Here in lies my problem. How do I get persistent connections inside in their respective threads AND get data to those threads while only collecting the data once?

From does httplib reuse TCP connections? I see that persistent connections can be done in such a manner (Thank you Corey Goldberg):

con = httplib.HTTPConnection("myweb.com")
while True:
    con.request("GET", "/x.css", headers={"Connection":" keep-alive"})
    result = con.getresponse()
    result.read()
    print result.reason, result.getheaders()

Data gathering needs to happen inside this loop. But I need this to happen in multiple threads talking to various servers at the same time, and don't want to waste the resources to go and fetch the data more than once. I just don't see how it is possible, given my relatively limited knowledge of Python.

Basically as I see it right now, there needs to be a loop that drives the HTTP/S inside of their threads. Then I need some kind of loop to gather my data and prepare it to go to the HTTP/S connections. But how do I get the first loops inside of the second loops in such a way? It's like I need the HTTP/S persistent connection loop inside the data gathering loop, but I also need the data gathering loop inside the HTTP/S loop.

I would like to explore any pure 2.7.x pythonic ways this might be accomplished. Depending on outside utilities may be problematic for various reasons. This script, when finished, will be deployed to 150+ linux systems and the less that can go wrong, the better.

Thank you for your help and consideration!

1

1 Answers

1
votes

I am going to leave this here for others who, like me, are searching to expand their Python understanding. It took me awhile to figure out how to approach this problem, but the solution was made clear after talking to a coworker who understood this kind of issue.

So in short, the answer that worked for me used Python 2.7.x's native Threading and Queue modules.

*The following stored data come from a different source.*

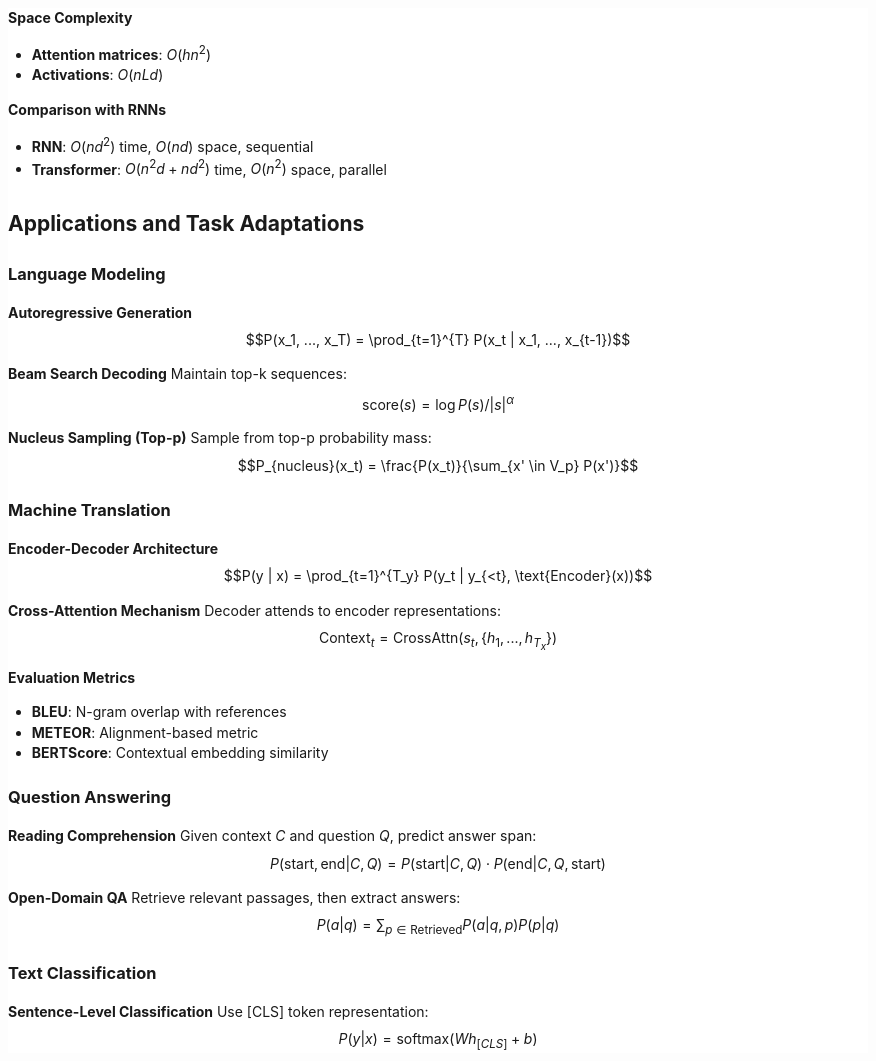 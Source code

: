 **Space Complexity**
- **Attention matrices**: $O(hn^2)$
- **Activations**: $O(nLd)$

**Comparison with RNNs**
- **RNN**: $O(nd^2)$ time, $O(nd)$ space, sequential
- **Transformer**: $O(n^2d + nd^2)$ time, $O(n^2)$ space, parallel

## Applications and Task Adaptations

### Language Modeling

**Autoregressive Generation**
$$P(x_1, ..., x_T) = \prod_{t=1}^{T} P(x_t | x_1, ..., x_{t-1})$$

**Beam Search Decoding**
Maintain top-k sequences:
$$\text{score}(s) = \log P(s) / |s|^{\alpha}$$

**Nucleus Sampling (Top-p)**
Sample from top-p probability mass:
$$P_{nucleus}(x_t) = \frac{P(x_t)}{\sum_{x' \in V_p} P(x')}$$

### Machine Translation

**Encoder-Decoder Architecture**
$$P(y | x) = \prod_{t=1}^{T_y} P(y_t | y_{<t}, \text{Encoder}(x))$$

**Cross-Attention Mechanism**
Decoder attends to encoder representations:
$$\text{Context}_t = \text{CrossAttn}(s_t, \{h_1, ..., h_{T_x}\})$$

**Evaluation Metrics**
- **BLEU**: N-gram overlap with references
- **METEOR**: Alignment-based metric
- **BERTScore**: Contextual embedding similarity

### Question Answering

**Reading Comprehension**
Given context $C$ and question $Q$, predict answer span:
$$P(\text{start}, \text{end} | C, Q) = P(\text{start} | C, Q) \cdot P(\text{end} | C, Q, \text{start})$$

**Open-Domain QA**
Retrieve relevant passages, then extract answers:
$$P(a | q) = \sum_{p \in \text{Retrieved}} P(a | q, p) P(p | q)$$

### Text Classification

**Sentence-Level Classification**
Use [CLS] token representation:
$$P(y | x) = \text{softmax}(W h_{[CLS]} + b)$$
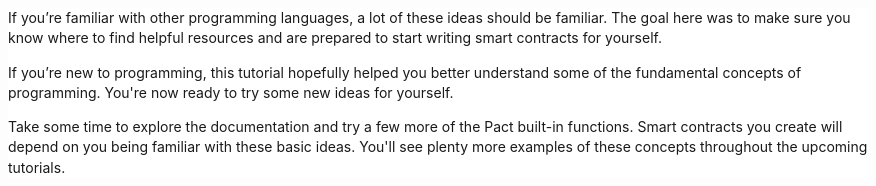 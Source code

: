 If you’re familiar with other programming languages, a lot of these ideas should
be familiar. The goal here was to make sure you know where to find helpful
resources and are prepared to start writing smart contracts for yourself.

If you’re new to programming, this tutorial hopefully helped you better
understand some of the fundamental concepts of programming. You're now ready to
try some new ideas for yourself.

Take some time to explore the documentation and try a few more of the Pact
built-in functions. Smart contracts you create will depend on you being familiar
with these basic ideas. You'll see plenty more examples of these concepts
throughout the upcoming tutorials.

I have this my main program which manages the various threads and queue's I setup. The NetworkWorker class, which extends the threading module, upon init it also spins itself new Queue's for each instance. The Queue reference / handler is stored in a global list variable. I simply loop through the Queue list and send data to each threads Queue in my main thread (main.py). Then each thread gets it's data and does what it's supposed to. And data received back from each HTTP connection is loaded into another queue that is processed by a single command execution thread back in main.py.

The following code has been modified / extracted from it's original context. I have tested it and it works perfectly so long as in the you correctly configure the servers in self.conf DICT, located in main.py > my_service > init, and the server response with valid JSON. Honestly it could use some clean up. To ensure that the code remains public and accessible I added a Creative Commons License. Anyone who feels this code resembles their own code may contact me for proper attribution.

Except for main.py, the names of the other 2 files are important. shared_globals.py and workerThread.py filenames are case sensitive and must be in the same folder as main.py

Main executable: main.py

#!/usr/bin/python
# encoding=utf8

from time import sleep, time
import subprocess, sys, os # used to get IP, system calls, etc
import json

# For web support
import httplib
import urllib
import zlib
import base64

# wokerThread Dependancy
import shared_globals
from workerThread import NetworkWorker

import Queue
import threading

'''
This work, Python NetworkWorker Queue / Threading, is licensed under the Creative Commons Attribution-NonCommercial-ShareAlike 4.0 International License.
Written by John Minton @ http://pythonjohn.com/
To view a copy of this license, visit http://creativecommons.org/licenses/by-nc-sa/4.0/.
'''

class my_service:

    # * * * * 
    def __init__(self):

        # Manually list off the servers I want to talk to

        self.conf = {}
        self.conf['servers'] = {}

        self.conf['servers']['ServerName1'] = {}
        self.conf['servers']['ServerName1']['protocol'] = "http"
        self.conf['servers']['ServerName1']['url'] = "server.com"
        self.conf['servers']['ServerName1']['port'] = "80"
        self.conf['servers']['ServerName1']['path'] = "/somefile.php"
        self.conf['servers']['ServerName1']['timeout'] = "10" # Seconds. Make sure this is long enough for your largest OR mission critical HTTP/S transactions to finish + time it takes to wait for your data to come into your persistant HTTP/S thread. Data comes in every 2 seconds, so 5-10 seconds should be fine. Anything that takes too long will cause the queue to back up too much.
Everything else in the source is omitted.